Problem to work on –
What is needed is the number of lines below that contain the string "based", with no other text.

** Opening Data records block **

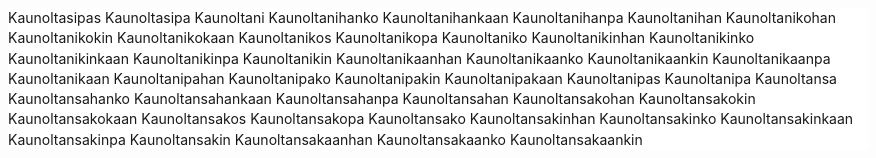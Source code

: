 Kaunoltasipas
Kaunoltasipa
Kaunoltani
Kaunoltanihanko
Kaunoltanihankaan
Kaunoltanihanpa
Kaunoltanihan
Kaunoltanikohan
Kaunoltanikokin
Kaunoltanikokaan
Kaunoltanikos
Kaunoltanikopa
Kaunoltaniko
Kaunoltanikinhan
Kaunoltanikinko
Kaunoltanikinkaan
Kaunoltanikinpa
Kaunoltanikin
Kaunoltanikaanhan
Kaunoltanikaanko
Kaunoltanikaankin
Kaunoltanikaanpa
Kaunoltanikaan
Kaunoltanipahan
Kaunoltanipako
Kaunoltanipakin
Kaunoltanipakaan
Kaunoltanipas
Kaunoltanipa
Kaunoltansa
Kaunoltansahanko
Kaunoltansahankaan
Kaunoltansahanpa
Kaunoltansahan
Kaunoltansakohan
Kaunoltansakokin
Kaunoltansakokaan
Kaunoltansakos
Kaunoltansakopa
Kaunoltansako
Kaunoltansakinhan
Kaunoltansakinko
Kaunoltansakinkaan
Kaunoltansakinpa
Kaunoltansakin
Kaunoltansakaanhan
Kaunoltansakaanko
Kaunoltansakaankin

** Closing Data records block **
** Opening Data records block **

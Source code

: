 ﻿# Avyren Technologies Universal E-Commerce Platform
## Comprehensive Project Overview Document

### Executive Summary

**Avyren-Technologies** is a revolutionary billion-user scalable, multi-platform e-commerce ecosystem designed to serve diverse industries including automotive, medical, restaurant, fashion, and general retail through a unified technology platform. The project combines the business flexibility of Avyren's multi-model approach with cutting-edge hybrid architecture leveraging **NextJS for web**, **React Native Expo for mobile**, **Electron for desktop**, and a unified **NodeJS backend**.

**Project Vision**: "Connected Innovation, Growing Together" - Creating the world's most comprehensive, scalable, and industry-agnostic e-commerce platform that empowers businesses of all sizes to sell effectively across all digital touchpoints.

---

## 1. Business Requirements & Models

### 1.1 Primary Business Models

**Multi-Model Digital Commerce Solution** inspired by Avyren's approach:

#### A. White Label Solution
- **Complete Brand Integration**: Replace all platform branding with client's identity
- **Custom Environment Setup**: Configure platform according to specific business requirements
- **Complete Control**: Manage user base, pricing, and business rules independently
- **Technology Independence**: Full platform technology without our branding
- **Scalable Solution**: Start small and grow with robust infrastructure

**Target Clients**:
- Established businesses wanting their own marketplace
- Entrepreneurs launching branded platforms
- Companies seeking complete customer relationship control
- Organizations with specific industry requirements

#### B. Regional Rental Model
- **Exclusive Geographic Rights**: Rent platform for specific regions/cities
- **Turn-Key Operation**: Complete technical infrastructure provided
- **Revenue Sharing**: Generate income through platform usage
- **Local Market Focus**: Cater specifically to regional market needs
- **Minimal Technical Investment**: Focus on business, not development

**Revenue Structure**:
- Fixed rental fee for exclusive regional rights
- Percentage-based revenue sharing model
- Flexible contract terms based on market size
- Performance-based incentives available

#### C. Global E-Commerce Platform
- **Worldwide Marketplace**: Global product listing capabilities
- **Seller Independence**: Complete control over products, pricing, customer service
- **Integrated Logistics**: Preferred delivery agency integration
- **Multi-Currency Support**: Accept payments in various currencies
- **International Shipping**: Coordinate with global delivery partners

** Closing Data records block **
** Opening Data records block **

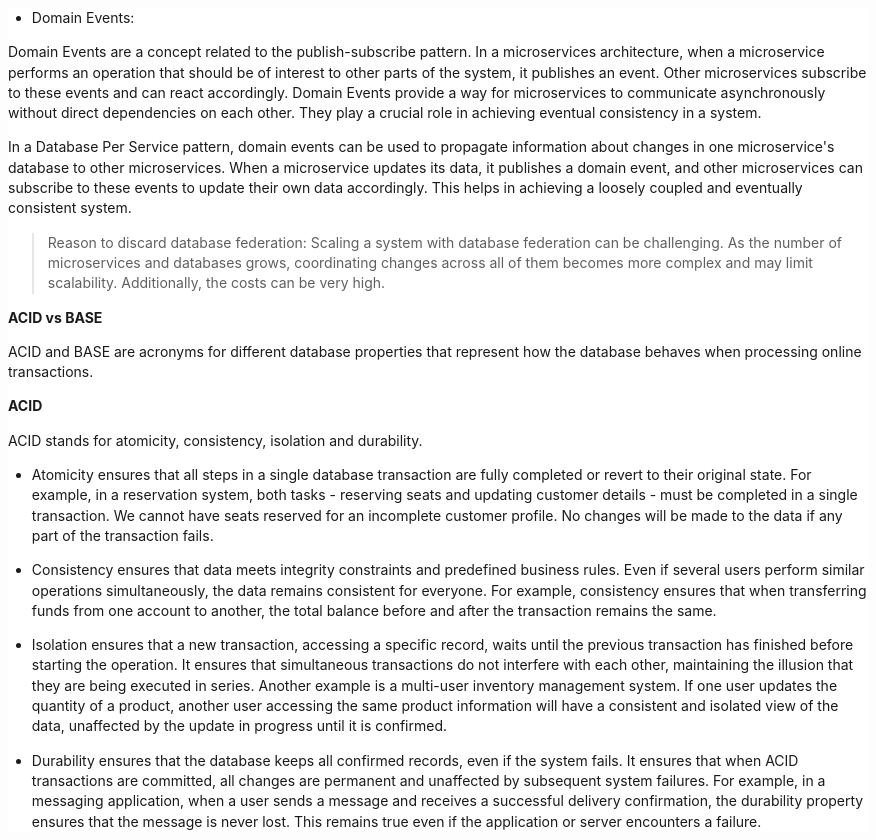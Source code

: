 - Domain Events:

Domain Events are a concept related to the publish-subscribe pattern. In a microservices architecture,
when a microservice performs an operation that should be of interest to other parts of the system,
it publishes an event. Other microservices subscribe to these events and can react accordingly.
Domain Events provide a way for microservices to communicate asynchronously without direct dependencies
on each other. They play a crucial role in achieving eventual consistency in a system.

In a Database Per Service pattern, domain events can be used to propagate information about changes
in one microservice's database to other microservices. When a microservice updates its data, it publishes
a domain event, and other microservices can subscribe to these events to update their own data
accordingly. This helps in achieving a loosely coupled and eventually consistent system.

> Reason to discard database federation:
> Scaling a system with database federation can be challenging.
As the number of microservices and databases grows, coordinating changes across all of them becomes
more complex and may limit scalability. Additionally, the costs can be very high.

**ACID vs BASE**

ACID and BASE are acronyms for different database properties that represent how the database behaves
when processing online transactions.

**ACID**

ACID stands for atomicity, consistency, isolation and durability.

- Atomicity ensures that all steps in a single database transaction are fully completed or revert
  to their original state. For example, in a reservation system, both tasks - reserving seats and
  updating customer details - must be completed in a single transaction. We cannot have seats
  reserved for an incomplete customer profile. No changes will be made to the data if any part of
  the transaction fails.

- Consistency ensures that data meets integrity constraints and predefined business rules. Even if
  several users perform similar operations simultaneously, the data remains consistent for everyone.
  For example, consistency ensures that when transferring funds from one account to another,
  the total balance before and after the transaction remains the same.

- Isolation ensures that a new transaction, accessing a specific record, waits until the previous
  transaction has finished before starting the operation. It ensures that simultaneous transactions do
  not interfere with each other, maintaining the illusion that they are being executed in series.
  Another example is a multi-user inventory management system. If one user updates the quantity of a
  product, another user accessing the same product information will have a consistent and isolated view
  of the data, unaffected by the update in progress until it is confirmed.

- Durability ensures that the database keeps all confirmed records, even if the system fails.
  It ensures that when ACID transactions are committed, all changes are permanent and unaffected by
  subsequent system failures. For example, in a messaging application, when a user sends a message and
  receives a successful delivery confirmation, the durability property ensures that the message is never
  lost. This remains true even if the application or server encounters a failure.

** Closing Data records block **

Answer section –
3